The monastery and its paintings are in grave danger. Rain and snowmelt have seeped into temple buildings, causing mud streaks to obliterate portions of the murals. Cracks in clay-brick and mud-plaster walls have widened. The most pressing threat, according to engineers and conservators who have assessed the buildings, is a changing climate. The low humidity in this high-altitude desert is one reason Alchi’s murals have survived for almost a millennium. With the onset of warmer weather in the past three decades, their deterioration has accelerated. And the possibility that an earthquake could topple the already fragile structures, located in one of the world’s most seismically active regions, remains ever-present.
The Alchi murals, their vibrant colors and beautifully rendered forms rivaling medieval European frescoes, have drawn a growing number of tourists from around the world; conservationists worry the foot traffic may take a toll on ancient floors, and the water vapor and carbon dioxide the visitors exhale may hasten the paintings’ decay.

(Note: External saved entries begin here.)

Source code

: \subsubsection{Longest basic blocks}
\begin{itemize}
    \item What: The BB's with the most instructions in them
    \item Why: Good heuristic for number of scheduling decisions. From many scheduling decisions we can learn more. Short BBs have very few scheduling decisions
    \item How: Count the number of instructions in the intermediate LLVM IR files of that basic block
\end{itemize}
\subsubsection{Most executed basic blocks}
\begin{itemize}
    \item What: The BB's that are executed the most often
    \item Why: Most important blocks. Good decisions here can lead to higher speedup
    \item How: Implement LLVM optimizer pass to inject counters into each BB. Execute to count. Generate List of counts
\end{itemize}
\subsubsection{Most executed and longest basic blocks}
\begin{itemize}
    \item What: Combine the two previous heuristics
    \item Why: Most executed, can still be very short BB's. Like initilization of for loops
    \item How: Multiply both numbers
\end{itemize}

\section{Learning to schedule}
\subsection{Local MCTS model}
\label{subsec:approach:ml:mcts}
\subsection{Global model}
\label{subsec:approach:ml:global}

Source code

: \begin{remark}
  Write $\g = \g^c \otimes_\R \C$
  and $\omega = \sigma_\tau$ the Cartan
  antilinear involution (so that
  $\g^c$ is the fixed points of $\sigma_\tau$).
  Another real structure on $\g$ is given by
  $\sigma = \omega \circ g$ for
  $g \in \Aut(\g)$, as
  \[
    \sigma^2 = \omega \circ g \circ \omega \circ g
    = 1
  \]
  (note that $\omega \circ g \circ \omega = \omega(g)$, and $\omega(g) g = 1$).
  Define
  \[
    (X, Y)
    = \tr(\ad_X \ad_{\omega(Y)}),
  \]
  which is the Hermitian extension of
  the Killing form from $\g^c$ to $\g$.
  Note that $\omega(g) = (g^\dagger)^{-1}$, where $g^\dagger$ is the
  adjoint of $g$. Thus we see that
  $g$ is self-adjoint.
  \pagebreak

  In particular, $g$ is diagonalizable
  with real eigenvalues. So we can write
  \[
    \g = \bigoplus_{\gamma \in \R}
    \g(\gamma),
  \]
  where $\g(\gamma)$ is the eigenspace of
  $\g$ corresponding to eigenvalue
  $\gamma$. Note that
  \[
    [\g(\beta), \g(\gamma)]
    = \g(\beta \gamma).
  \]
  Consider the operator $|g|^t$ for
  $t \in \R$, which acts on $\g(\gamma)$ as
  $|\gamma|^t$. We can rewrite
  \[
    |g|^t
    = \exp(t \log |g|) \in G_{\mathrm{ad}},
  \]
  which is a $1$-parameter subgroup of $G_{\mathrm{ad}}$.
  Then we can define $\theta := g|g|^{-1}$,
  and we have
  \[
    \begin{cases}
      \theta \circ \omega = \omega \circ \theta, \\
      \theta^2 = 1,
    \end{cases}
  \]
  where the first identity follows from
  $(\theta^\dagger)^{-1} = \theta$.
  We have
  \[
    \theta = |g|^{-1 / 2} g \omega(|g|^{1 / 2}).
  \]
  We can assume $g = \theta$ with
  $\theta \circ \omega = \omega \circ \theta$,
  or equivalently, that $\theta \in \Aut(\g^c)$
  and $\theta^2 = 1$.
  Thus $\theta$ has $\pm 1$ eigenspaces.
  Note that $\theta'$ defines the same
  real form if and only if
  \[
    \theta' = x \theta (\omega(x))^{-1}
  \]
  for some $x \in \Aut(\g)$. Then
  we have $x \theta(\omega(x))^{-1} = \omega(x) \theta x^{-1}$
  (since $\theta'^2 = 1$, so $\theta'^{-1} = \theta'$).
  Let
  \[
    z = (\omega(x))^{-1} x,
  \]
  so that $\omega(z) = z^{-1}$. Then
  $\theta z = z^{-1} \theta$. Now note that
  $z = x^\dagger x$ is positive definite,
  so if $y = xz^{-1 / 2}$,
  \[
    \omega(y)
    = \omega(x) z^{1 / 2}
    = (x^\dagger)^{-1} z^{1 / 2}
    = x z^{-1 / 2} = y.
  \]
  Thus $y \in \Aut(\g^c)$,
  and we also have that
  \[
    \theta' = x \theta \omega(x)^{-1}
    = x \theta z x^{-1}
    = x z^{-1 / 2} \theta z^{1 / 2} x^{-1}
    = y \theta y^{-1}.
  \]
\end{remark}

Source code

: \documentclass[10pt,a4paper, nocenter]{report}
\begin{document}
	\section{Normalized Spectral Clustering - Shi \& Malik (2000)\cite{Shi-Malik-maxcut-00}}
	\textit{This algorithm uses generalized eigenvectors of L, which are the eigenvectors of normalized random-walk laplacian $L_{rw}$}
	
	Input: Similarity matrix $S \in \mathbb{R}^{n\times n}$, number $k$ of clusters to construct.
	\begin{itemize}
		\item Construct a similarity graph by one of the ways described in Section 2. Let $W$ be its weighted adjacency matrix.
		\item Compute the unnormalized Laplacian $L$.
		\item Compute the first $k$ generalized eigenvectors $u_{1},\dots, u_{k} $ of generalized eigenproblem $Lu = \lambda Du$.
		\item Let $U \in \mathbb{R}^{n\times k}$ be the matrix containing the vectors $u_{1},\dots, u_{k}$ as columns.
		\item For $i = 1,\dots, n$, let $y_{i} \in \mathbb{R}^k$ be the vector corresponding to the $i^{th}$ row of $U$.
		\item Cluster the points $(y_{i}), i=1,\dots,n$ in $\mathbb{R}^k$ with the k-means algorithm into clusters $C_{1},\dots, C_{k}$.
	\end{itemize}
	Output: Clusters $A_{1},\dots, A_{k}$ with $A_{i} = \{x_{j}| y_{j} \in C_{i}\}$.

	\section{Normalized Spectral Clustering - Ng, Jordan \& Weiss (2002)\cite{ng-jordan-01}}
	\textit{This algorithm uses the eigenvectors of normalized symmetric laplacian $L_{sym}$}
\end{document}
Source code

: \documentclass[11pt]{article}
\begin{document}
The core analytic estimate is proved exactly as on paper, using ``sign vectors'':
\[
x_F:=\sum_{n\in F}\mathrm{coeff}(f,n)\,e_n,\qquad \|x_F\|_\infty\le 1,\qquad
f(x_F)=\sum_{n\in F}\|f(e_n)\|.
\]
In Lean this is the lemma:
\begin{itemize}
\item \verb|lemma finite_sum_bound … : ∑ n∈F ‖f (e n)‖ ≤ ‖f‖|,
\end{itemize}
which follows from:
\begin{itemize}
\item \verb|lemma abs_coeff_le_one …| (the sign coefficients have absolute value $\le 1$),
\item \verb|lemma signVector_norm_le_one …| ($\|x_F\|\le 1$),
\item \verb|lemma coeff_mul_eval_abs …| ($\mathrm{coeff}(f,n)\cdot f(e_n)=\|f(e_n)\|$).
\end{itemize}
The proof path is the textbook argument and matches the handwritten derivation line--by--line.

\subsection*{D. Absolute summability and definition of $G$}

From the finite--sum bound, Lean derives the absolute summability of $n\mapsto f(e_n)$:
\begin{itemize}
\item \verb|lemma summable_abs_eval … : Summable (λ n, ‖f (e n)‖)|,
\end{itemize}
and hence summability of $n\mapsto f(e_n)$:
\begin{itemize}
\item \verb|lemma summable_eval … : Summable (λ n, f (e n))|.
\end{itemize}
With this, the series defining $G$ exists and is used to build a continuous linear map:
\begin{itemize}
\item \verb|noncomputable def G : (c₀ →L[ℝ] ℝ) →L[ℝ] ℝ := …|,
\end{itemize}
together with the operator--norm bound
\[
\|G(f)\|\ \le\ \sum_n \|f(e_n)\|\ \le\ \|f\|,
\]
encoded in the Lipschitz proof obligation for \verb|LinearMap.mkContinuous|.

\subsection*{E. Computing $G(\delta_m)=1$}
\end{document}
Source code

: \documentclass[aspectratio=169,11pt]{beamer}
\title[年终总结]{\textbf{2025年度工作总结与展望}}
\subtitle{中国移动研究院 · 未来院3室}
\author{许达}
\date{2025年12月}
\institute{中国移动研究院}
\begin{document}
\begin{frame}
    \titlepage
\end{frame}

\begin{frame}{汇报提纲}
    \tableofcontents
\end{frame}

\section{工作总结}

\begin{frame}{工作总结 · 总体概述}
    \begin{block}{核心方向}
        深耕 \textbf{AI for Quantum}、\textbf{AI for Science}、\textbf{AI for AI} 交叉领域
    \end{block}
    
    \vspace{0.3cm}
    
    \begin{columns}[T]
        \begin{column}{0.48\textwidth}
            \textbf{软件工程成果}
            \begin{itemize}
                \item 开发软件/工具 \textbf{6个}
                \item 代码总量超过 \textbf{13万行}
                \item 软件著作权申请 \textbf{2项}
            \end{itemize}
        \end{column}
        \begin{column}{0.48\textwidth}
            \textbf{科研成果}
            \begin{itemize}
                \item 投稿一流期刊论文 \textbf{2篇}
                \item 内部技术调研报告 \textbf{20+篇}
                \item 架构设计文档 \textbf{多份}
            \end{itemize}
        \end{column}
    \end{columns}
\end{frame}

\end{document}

Two years ago, an Indian photographer, Aditya Arya, arrived in Alchi to begin documenting the monastery’s murals and statues before they disappear. A commercial and advertising photographer best known for shooting “lifestyle” pictures for glossy magazines and corporate reports, he once shot stills for Bollywood film studios. In the early 1990s, he was an official photographer for Russia’s Bolshoi Ballet.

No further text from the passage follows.